**Dataset excerpts**
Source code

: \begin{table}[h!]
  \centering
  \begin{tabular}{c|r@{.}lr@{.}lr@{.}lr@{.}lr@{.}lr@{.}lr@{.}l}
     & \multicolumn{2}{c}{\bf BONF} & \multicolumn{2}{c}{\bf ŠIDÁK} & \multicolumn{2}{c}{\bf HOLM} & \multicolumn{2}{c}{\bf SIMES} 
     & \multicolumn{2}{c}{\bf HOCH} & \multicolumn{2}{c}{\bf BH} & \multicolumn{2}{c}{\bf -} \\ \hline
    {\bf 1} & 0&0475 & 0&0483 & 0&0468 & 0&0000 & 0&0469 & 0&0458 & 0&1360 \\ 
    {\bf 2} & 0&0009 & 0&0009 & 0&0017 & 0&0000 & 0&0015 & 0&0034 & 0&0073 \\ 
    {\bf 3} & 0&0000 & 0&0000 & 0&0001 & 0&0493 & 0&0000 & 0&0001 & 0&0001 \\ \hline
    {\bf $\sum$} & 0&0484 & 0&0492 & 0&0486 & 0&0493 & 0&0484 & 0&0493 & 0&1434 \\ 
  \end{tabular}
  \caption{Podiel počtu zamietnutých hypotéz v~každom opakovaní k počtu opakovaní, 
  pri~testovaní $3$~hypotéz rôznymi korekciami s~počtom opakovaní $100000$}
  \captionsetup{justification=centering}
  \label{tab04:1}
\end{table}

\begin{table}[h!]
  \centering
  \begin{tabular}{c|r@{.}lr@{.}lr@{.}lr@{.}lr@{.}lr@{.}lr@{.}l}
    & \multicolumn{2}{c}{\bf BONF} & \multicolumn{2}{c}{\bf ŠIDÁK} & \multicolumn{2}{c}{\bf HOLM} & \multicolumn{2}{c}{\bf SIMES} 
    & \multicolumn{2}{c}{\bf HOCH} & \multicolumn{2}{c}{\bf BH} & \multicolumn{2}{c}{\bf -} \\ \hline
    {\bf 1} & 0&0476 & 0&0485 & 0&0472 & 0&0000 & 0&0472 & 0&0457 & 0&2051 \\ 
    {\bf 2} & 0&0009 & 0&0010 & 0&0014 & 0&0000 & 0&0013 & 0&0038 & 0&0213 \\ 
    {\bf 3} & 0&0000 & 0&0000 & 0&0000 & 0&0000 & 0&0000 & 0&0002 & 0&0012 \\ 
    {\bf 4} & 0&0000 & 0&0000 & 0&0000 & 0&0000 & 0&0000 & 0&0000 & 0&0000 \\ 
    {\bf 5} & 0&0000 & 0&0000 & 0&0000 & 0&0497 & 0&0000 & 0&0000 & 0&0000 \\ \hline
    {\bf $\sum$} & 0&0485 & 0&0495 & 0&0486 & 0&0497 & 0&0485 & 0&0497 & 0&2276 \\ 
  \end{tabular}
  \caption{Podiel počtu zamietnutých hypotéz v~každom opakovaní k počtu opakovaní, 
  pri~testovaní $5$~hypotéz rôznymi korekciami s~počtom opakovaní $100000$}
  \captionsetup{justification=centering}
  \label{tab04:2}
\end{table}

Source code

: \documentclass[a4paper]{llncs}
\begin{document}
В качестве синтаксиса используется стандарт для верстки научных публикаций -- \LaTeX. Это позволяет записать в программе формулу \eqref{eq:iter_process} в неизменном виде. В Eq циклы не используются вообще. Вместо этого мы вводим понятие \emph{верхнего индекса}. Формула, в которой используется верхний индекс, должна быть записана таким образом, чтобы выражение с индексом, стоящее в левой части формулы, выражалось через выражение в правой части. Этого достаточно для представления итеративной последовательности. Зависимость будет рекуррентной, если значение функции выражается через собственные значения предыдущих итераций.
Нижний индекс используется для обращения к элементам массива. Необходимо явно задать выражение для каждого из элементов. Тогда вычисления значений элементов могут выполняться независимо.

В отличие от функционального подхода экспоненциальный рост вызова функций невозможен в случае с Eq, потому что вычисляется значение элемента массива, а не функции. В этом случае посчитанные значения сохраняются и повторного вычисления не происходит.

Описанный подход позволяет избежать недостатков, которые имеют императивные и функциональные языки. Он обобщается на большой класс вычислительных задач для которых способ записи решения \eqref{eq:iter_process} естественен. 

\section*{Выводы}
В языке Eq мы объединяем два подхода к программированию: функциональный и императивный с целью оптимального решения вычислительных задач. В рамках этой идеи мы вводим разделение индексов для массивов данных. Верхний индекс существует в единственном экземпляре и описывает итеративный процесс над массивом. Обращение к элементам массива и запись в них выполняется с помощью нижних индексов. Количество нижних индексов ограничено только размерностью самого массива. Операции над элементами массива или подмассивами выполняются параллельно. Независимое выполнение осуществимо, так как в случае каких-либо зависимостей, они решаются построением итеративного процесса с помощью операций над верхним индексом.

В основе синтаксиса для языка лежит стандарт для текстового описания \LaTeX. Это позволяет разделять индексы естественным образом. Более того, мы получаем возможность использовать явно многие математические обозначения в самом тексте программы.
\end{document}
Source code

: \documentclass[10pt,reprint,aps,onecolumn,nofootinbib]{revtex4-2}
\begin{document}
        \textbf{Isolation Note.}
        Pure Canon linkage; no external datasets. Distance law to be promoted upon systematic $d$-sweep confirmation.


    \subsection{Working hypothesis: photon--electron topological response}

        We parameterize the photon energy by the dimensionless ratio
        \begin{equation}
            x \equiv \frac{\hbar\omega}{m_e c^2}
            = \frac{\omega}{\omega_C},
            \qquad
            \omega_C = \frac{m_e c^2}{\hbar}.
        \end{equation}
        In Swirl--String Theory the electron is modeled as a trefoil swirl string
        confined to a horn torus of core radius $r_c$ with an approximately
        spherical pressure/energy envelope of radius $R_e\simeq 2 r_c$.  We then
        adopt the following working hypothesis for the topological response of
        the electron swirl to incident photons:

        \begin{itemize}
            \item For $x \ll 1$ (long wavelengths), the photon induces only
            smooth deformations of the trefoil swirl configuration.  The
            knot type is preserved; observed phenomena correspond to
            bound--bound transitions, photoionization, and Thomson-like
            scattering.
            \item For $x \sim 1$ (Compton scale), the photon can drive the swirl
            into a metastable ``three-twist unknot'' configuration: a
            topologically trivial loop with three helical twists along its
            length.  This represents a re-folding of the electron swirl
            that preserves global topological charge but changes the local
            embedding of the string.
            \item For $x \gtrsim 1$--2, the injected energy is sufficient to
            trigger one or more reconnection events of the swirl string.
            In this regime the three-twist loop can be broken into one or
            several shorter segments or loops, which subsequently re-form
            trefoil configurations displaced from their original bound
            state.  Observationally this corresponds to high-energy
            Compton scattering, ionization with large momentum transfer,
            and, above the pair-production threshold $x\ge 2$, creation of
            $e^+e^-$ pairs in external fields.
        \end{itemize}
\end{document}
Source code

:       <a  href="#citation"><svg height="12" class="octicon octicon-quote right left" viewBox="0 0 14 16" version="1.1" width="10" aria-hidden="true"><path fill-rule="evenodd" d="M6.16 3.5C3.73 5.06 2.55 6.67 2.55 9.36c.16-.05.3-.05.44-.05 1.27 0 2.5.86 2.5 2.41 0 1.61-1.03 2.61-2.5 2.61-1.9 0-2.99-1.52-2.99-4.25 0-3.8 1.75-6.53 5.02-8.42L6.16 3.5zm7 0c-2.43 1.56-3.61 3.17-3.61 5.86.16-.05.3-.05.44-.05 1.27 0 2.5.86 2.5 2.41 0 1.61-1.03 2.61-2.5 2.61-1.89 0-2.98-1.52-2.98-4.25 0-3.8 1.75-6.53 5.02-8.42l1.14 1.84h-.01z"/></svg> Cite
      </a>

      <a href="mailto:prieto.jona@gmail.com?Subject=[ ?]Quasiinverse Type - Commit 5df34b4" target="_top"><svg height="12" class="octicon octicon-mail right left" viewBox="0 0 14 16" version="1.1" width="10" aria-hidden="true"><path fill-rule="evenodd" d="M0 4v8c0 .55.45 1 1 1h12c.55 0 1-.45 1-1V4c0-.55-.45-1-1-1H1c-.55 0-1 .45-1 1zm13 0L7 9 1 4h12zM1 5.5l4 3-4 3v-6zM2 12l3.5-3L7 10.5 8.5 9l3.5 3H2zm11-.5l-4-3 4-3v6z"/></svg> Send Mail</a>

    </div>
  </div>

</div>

**What to produce**
Copy out each line of the data where the string "opakovaní" appears.

**Problem solution**
  \caption{Podiel počtu zamietnutých hypotéz v~každom opakovaní k počtu opakovaní, 
  pri~testovaní $3$~hypotéz rôznymi korekciami s~počtom opakovaní $100000$}
  \caption{Podiel počtu zamietnutých hypotéz v~každom opakovaní k počtu opakovaní, 
  pri~testovaní $5$~hypotéz rôznymi korekciami s~počtom opakovaní $100000$}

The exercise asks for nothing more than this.